Trafficking or human trading is the trading of human beings. It means that someone has been forced, tricked or threatened with the purpose of being exploited in various ways.
Trafficking has increased during the last few decades and it’s often rightly called the modern slavery. Trading with humans is the third largest type of organized crime, after drug and weapon trafficking. It is also the fastest growing criminal activity. The Swedish Delegation for Human Rights state that approximately 80% of human trading are for the purpose of sexual exploitation.
The UN’s Trafficking-Protocol states that a person is considered a victim of human trading when someone has violated their vulnerability with the purpose of exploitation.
According to the UN’s definition (The Palermo Protocol or The UN-Protocol), three criteria must be met in order for it to be considered a trafficking incident:
- Trade arrangements such as recruiting, transport or housing
- Inappropriate ways and means, such as threats, coercion or deception
- The victim has been recruited with the purpose of being exploited
Countries which adopted (ratified) the protocol must criminalize human trading. In 2002, human trading for sexual purposes has been criminalized in Sweden.
Crimes against Human Rights
According to Joy Ngozi Ezeilo, the United Nation’s Special Reporter on Human Trading, trafficking is a gross violation of human rights:
A human being has the right to freedom, dignity and to never be held captive as a slave. From experiences around the world, we can see that human trading is often related to violations of several other fundamental human rights. The right to be free from discrimination, torture, inhumane or degrading treatment, the right to be treated as an equal in a court of law, the right to privacy, freedom of movement, freedom of information, freedom of speech, freedom of assembly and of association, to be free from forced labor, to enjoy justice and fair work conditions, to equal pay for equal work, to marry, to have good health, to your own body, to decide when to have children and the right to equality.
How Widespread is the Problem?
The problem is global but Europe has the highest amount of sex slaves per inhabitant. How did this happen?
The business is very profitable and the risks are few. It is easier and less risky to transport humans across borders than weapons and drugs. Several countries have an established market for prostitution. Laws which criminalize human trading for sexual purposes are relatively new in Europe.

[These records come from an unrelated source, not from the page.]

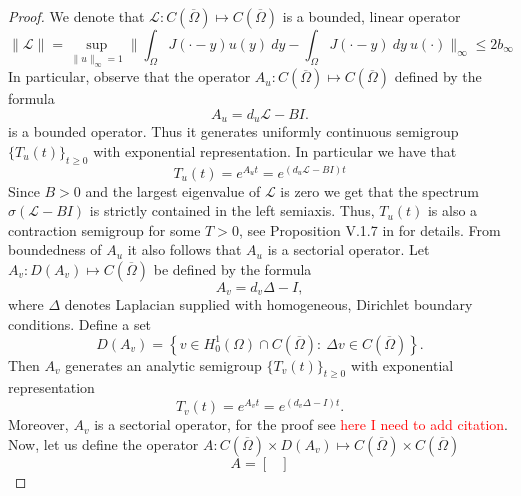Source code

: \documentclass[12pt, a4paper]{article}
\theoremstyle{break}
\theoremstyle{break}
\theoremstyle{break}
\theoremstyle{break}
\theoremstyle{break}
\theoremstyle{break}
\theoremstyle{break}
\begin{document}
\begin{proof}
    We denote that $\mathcal{L}: C(\overline{\Omega}) \mapsto C(\overline{\Omega})$ is a bounded, linear operator
    \begin{equation}
        \| \mathcal{L} \| = \sup_{\|u\|_\infty = 1} \| \int_\Omega J(\cdot - y) u(y)\:dy - \int_\Omega J(\cdot - y)\:dy\: u(\cdot) \|_\infty \leq 2 b_\infty
    \end{equation}
    In particular, observe that the operator $A_u : C(\overline{\Omega}) \mapsto C(\overline{\Omega})$ defined by the formula
    \begin{equation}
        A_u = d_u \mathcal{L} - B I.
    \end{equation}
    is a bounded operator. Thus it generates uniformly continuous semigroup $\{T_u(t)\}_{t \geq 0}$ with exponential representation. In particular we have that
    \begin{equation}
        T_u(t) = e^{A_u t} = e^{(d_u \mathcal{L} - B I) t}
    \end{equation}
    Since $B > 0$ and the largest eigenvalue of $\mathcal{L}$ is zero we get that the spectrum $\sigma(\mathcal{L} - B I)$ is strictly contained in the left semiaxis. Thus, $T_u(t)$ is also a contraction semigroup for some $T > 0$, see Proposition V.1.7 in \cite{EngelNagel2000} for details. From boundedness of $A_u$ it also follows that $A_u$ is a sectorial operator. Let $A_v: D(A_v) \mapsto C(\overline{\Omega})$ be defined by the formula
    \begin{equation}
        A_v = d_v\Delta - I, 
    \end{equation}
    where $\Delta$ denotes Laplacian supplied with homogeneous, Dirichlet boundary conditions. Define a set
    \begin{equation}
        D(A_v) = \left\{ v \in H^1_0(\Omega) \cap C(\overline{\Omega}):\: \Delta v \in C(\overline{\Omega}) \right\}.
    \end{equation}
    Then $A_v$ generates an analytic semigroup $\{T_v(t)\}_{t\geq 0}$ with exponential representation 
    \begin{equation}
        T_v(t) = e^{A_v t} = e^{(d_v \Delta - I) t}.
    \end{equation}
    Moreover, $A_v$ is a sectorial operator, for the proof see \textcolor{red}{here I need to add citation}. Now, let us define the operator $A: C(\overline{\Omega}) \times D(A_v) \mapsto C(\overline{\Omega}) \times C(\overline{\Omega})$
    \begin{equation}
        A = 
        \begin{bmatrix}

\end{bmatrix}
\end{equation}
\end{proof}
\end{document}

The UN estimates that approximately 4 million people are trafficked around the world every year. About 1.2 million of whom are children, people below 18. According to a report from the UNODC, the human trade business earn 23 billion SEK per year.
The Swedish Sex Trade Law: Working Against Trafficking
The Swedish Sex Trade Law was adopted in 1998 with the aim of protecting people who have been forced to sell sexual services. Sweden was the first country in the world to criminalize the buyer, not the seller (the prostitute). Iceland and Norway followed the act in 2009.
With the law, Sweden addresses the demand for sexual services and prostitutes. The Swedish model is known globally and is often considered as a successful legislation.
The amount of people brought to Sweden for sexual purposes has diminished greatly since the law was put in effect. This is because the police is allowed to act and prevent sales of sexual services. The criminal organizations in Sweden make less profit and need to take more risks compared to those in other parts of Europe.
Studies also show that the amount of men who purchased sex, once or twice, has diminished. Since the introduction of the Sex Trade Law, the amount of buyers have shrunk from 1 out of 8 to 1 out of 12 men. Among German men, the figure is 1 out of 4.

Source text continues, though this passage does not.